A irmã, olhos pregados na tela, dedos ágeis no teclado, prossegue na sua tarefa de decifrar-se, buscando o irmão. Sabe que tudo, para Tanussi, é matéria poética: o Tempo, o Fazer poético, a Memória... No entanto, diante da impossibilidade de expansão deste relato, elege, para conclusão de ilustração temática, recortes do olhar do irmão sobre a família, a morte e o amor:

Na Família - pai, mãe, irmãos... na família e seu gene de amor e loucura, de colo e mágoa, talvez a fertilização infinda de seu verso e  do verso do irmão. Talvez a fonte inesgotável do humano no magma artístico de ambos. No poema Retoque no retrato, livro Exercício do olhar, Tanussi Cardoso nos traz o pai:

“Meu pai/ cabisbaixo/ pescoço metido/ entre as pernas/ de queixas/ e queixos/ quadro/ vivo de Rodin/ meu pai/ entre meias/ e chinelos/ fincando raízes/ no nada/ teatro particular/ de cerca e medo/ olhos no assoalho/ moído/ olhos que não/ viram nem a/ mim nem a/ mãe nem a/ mão/ olhos soterrados/ cravejados/ de chão”. E no primeiro verso do poema Flecha, do mesmo livro, Tanussi nos diz: “minha mãe lê o mundo/ pelo sorriso (...)”.

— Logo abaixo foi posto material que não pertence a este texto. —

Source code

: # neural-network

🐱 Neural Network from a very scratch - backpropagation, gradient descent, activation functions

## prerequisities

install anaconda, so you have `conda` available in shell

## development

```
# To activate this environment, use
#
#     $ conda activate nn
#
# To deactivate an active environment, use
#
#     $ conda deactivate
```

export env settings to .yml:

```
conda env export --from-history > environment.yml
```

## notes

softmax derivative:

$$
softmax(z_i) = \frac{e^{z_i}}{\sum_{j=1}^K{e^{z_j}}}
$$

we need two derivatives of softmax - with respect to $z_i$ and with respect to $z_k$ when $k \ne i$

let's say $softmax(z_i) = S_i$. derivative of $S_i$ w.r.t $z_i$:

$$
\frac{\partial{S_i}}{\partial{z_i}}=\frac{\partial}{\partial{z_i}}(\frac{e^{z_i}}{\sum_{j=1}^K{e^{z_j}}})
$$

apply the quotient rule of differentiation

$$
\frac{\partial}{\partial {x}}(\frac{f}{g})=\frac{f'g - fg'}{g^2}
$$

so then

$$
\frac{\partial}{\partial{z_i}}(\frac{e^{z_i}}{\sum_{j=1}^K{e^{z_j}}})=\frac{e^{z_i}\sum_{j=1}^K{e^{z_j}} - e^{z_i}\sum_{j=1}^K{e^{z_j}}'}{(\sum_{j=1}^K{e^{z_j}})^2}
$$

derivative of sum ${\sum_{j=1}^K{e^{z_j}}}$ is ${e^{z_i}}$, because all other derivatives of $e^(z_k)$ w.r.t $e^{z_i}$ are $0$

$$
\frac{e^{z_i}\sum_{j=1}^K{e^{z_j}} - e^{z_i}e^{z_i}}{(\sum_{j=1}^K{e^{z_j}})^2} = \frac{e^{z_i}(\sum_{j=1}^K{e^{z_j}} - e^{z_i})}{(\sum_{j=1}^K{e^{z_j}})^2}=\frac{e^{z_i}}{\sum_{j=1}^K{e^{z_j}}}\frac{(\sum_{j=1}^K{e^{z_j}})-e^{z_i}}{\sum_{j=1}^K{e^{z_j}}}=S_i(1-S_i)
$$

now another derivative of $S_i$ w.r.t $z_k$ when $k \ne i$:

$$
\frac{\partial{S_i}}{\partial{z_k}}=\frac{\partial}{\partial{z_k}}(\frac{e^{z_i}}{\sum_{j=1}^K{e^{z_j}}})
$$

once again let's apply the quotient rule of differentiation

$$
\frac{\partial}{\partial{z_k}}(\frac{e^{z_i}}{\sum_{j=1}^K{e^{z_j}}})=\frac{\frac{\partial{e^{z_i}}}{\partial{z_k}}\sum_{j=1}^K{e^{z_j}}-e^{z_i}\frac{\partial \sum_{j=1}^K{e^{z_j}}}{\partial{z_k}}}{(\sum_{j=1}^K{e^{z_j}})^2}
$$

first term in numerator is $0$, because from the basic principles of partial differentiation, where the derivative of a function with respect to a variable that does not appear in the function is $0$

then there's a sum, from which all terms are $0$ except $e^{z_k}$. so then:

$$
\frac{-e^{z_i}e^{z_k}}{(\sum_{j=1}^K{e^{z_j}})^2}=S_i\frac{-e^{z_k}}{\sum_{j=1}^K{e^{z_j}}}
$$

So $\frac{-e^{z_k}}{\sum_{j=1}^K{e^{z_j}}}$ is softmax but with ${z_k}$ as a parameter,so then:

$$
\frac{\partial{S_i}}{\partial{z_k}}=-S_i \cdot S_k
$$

No verso conclusivo, do antológico poema As mortes, livro Viagem em torno de, “sei não/ acho que só vou/ morrer/ depois de mim”, Tanussi Cardoso revela-nos que sua visão sobre a morte nada tem de pessimista. Em entrevista concedida à escritora Cristina da Costa Pereira, ele nos diz: (...) O que procuro retratar no poema é o paradoxo existente na máxima de que a morte traz a vida para mais perto. Porque ao pensar nela começo a pensar em Deus e nos homens e na verdadeira poesia, que é viver em comunhão, re-ligado com a natureza. Com a morte, me parece, o homem passa a olhar mais para o seu próprio tempo, para o outro, e acreditar na sua imortalidade.”

No poema O morto, livros Viagem em torno de, e 50 poemas escolhidos pelo autor, Tanussi projeta sobre o tema um olhar de aceitação. Mais que isso - de beleza e libertação:

“Tudo permanece em seu lugar./ A tartaruga/ estática, sábia/ contempla a cena./ Quem morre antes,/ o morto ou seus objetos?/ Tudo permanece em seu lugar./ O morto é um poema/ acabado/ solto/ completo.”

E o amor tanussiano quase sempre é desmascarado na sua concreta finitude, e na incontrolável, mas nem sempre visível, esperança. Apresenta-se aqui, nos recortes do poema Das dores do amor, livro A medida do deserto, in Rios, partes IV e V:

“Todo amor, no fundo,/é um adeus/ um basta/ um morto./ Contudo, te amo/ como se costurasse rendas num bordado/ vendo os furos se despregando do pano/ alfinetes rasgando a pele/ sem ritos sem ais sem porvir.”

E no trecho do poema Cilada, livro Viagem em torno de, Tanussi conclui, realista:

“O amor é, sobretudo/ a faca no laço do laçador/ O amor é, exatamente/ o tiro no peito do matador”

Para o desfecho desta exposição, o último verso do poema Botafogo, noite, livro Viagem em torno de: “Deve haver poesia no dedo de Deus.”. E a irmã, na releitura do poema, conclui: Deve haver um Deus no dedo de Tanussi.